WORK REQUIRED: Gather, from the listing beneath this task, every line holding the string "into".

BEGIN

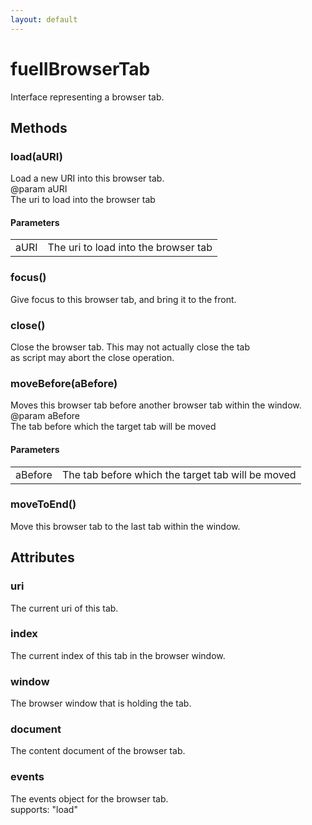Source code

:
 ```yaml
---
layout: default
---
```


# fuelIBrowserTab #
  
Interface representing a browser tab.  
  

## Methods ##

### load(aURI) ###
  
Load a new URI into this browser tab.  
@param   aURI  
         The uri to load into the browser tab  
  

#### Parameters ####

<table>

<tr>
<td>aURI</td>
<td>         The uri to load into the browser tab  
</td>
</tr>

</table>

### focus() ###
  
Give focus to this browser tab, and bring it to the front.  
  

### close() ###
  
Close the browser tab. This may not actually close the tab  
as script may abort the close operation.  
  

### moveBefore(aBefore) ###
  
Moves this browser tab before another browser tab within the window.  
@param   aBefore  
         The tab before which the target tab will be moved  
  

#### Parameters ####

<table>

<tr>
<td>aBefore</td>
<td>         The tab before which the target tab will be moved  
</td>
</tr>

</table>

### moveToEnd() ###
  
Move this browser tab to the last tab within the window.  
  

## Attributes ##

### uri ###
  
The current uri of this tab.  
  

### index ###
  
The current index of this tab in the browser window.  
  

### window ###
  
The browser window that is holding the tab.  
  

### document ###
  
The content document of the browser tab.  
  

### events ###
  
The events object for the browser tab.  
supports: "load"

END

SOLUTION FOR THIS PROBLEM:
Load a new URI into this browser tab.  
         The uri to load into the browser tab  
<td>         The uri to load into the browser tab  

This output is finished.